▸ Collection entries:
________

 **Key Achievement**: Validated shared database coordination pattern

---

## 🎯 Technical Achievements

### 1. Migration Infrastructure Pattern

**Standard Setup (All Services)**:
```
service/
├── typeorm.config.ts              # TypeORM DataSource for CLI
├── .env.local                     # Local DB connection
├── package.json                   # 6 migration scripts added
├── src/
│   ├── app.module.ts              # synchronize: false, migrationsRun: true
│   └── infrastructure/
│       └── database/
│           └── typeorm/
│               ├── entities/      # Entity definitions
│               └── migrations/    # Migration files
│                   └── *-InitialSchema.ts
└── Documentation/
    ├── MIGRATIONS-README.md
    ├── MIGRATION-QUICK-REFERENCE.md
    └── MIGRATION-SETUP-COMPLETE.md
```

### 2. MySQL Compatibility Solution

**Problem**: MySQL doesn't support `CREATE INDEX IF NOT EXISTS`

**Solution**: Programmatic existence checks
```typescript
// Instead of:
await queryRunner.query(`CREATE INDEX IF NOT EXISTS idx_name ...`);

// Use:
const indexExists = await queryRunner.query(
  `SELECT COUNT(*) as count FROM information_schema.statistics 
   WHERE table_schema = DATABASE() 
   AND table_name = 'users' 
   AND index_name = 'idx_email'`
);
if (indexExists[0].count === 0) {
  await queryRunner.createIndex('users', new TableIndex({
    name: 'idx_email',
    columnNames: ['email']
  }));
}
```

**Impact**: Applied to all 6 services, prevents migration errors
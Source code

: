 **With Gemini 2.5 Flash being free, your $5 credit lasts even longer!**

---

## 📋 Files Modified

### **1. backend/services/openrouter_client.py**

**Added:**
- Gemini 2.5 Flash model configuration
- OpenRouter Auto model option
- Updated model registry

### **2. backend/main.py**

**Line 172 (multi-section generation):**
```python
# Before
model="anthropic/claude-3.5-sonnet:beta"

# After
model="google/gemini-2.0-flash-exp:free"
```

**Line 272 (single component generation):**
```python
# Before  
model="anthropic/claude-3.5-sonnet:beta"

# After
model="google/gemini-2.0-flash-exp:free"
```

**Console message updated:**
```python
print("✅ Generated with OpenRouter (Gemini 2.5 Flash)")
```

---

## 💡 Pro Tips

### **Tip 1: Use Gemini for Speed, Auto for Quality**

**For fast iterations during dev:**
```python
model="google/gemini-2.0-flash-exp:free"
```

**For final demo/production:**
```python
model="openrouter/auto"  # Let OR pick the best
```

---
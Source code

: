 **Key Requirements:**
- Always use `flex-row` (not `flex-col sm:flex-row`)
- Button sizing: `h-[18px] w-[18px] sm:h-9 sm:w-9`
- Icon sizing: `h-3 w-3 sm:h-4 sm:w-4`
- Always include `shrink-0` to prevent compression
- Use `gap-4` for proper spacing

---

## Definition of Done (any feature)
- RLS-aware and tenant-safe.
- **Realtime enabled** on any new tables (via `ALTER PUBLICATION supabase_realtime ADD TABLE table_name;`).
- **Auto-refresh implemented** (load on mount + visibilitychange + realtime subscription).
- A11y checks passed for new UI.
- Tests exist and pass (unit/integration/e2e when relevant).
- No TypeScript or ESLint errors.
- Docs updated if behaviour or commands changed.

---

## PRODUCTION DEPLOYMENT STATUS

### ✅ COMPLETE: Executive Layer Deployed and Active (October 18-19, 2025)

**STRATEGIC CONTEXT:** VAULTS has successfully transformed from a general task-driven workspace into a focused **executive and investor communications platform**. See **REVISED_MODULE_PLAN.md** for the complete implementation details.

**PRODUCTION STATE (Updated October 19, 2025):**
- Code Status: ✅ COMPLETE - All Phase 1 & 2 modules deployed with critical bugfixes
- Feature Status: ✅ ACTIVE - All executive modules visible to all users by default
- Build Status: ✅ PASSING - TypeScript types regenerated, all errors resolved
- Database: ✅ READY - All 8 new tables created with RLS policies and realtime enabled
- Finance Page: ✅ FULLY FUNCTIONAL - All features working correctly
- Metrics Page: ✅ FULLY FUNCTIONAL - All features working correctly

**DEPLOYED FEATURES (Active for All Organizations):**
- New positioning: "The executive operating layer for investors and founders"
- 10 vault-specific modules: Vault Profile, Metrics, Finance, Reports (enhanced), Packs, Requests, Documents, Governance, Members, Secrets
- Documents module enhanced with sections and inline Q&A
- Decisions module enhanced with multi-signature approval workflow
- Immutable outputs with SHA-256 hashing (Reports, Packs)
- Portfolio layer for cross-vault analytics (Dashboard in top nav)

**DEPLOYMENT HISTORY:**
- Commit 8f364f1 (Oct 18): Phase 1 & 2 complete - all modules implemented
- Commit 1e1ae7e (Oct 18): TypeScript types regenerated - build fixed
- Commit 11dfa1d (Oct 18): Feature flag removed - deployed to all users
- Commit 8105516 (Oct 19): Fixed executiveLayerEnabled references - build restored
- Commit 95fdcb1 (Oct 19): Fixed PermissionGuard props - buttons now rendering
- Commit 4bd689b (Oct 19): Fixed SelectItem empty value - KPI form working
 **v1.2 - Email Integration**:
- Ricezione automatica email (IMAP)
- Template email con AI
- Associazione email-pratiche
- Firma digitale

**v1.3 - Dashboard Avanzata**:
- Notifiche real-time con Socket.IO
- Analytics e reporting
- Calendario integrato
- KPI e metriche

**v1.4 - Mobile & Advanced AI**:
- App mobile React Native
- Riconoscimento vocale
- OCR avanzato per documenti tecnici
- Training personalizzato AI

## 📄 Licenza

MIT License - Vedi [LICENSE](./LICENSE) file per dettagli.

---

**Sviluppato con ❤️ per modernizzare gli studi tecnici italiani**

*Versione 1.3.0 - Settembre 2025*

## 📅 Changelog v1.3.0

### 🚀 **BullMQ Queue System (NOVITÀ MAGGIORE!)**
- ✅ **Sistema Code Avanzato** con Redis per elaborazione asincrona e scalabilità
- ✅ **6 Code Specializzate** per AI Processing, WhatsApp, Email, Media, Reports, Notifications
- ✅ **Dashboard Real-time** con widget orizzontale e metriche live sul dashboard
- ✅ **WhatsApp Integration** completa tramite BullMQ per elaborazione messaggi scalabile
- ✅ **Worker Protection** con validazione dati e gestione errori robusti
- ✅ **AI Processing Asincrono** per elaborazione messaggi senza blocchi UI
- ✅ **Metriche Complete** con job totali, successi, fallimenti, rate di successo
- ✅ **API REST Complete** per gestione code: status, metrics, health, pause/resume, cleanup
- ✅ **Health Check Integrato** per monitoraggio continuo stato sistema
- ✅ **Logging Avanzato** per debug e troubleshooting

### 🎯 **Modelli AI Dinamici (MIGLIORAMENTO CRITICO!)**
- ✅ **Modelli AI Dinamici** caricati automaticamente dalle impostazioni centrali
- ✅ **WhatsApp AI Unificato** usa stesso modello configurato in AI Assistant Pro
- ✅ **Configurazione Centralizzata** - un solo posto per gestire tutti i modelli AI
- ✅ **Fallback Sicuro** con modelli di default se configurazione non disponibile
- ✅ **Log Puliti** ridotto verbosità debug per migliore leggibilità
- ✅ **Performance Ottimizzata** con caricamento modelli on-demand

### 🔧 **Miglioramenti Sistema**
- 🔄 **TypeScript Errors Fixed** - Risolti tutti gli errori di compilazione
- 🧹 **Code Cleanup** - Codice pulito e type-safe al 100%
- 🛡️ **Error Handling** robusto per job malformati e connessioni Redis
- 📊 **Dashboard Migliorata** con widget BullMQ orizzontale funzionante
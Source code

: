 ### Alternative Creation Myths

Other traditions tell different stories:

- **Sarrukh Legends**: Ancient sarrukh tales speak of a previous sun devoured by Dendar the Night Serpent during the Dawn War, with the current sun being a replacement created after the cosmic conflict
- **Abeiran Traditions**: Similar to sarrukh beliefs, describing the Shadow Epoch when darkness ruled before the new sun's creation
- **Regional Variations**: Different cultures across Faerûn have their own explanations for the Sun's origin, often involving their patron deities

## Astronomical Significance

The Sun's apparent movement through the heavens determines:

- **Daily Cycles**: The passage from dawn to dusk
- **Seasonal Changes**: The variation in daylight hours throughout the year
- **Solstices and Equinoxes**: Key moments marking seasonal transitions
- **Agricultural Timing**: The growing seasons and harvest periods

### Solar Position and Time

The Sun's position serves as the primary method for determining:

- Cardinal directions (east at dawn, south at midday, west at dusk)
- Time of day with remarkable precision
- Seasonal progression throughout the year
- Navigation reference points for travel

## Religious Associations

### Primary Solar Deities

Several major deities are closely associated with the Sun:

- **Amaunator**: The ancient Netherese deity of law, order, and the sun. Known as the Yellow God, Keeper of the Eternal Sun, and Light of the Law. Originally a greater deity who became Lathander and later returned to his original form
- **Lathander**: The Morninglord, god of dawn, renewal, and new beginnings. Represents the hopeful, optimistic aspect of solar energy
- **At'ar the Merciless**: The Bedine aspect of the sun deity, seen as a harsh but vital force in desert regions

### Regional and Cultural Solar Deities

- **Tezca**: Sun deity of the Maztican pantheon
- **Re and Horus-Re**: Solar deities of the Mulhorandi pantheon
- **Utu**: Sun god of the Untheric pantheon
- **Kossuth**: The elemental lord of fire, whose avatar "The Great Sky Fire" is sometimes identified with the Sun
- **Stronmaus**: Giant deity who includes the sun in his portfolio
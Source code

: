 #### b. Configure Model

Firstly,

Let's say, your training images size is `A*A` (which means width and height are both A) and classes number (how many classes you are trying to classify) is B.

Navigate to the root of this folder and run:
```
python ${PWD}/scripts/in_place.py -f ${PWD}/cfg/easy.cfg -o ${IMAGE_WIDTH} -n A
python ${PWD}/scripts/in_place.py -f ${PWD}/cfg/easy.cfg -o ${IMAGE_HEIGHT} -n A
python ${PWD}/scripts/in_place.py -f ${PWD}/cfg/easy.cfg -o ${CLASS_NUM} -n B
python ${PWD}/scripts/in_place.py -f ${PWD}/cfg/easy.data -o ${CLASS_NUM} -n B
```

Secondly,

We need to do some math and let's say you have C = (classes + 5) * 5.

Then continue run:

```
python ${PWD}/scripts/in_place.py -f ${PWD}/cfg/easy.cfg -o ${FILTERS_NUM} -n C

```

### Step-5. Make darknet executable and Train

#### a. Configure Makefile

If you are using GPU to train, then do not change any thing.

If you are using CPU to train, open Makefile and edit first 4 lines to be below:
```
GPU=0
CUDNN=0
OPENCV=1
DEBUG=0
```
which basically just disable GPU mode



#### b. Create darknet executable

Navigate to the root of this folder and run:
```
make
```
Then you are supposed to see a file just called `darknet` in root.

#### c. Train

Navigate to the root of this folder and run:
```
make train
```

________

▸ Task to complete: Return a word-for-word copy of the lines above from the one holding "Other traditions tell" through the one holding "- **Tezca**: Sun", with both of them included and nothing besides.

▸ Exercise result:
Other traditions tell different stories:

- **Sarrukh Legends**: Ancient sarrukh tales speak of a previous sun devoured by Dendar the Night Serpent during the Dawn War, with the current sun being a replacement created after the cosmic conflict
- **Abeiran Traditions**: Similar to sarrukh beliefs, describing the Shadow Epoch when darkness ruled before the new sun's creation
- **Regional Variations**: Different cultures across Faerûn have their own explanations for the Sun's origin, often involving their patron deities

## Astronomical Significance

The Sun's apparent movement through the heavens determines:

- **Daily Cycles**: The passage from dawn to dusk
- **Seasonal Changes**: The variation in daylight hours throughout the year
- **Solstices and Equinoxes**: Key moments marking seasonal transitions
- **Agricultural Timing**: The growing seasons and harvest periods

### Solar Position and Time

The Sun's position serves as the primary method for determining:

- Cardinal directions (east at dawn, south at midday, west at dusk)
- Time of day with remarkable precision
- Seasonal progression throughout the year
- Navigation reference points for travel

## Religious Associations

### Primary Solar Deities

Several major deities are closely associated with the Sun:

- **Amaunator**: The ancient Netherese deity of law, order, and the sun. Known as the Yellow God, Keeper of the Eternal Sun, and Light of the Law. Originally a greater deity who became Lathander and later returned to his original form
- **Lathander**: The Morninglord, god of dawn, renewal, and new beginnings. Represents the hopeful, optimistic aspect of solar energy
- **At'ar the Merciless**: The Bedine aspect of the sun deity, seen as a harsh but vital force in desert regions

### Regional and Cultural Solar Deities

- **Tezca**: Sun deity of the Maztican pantheon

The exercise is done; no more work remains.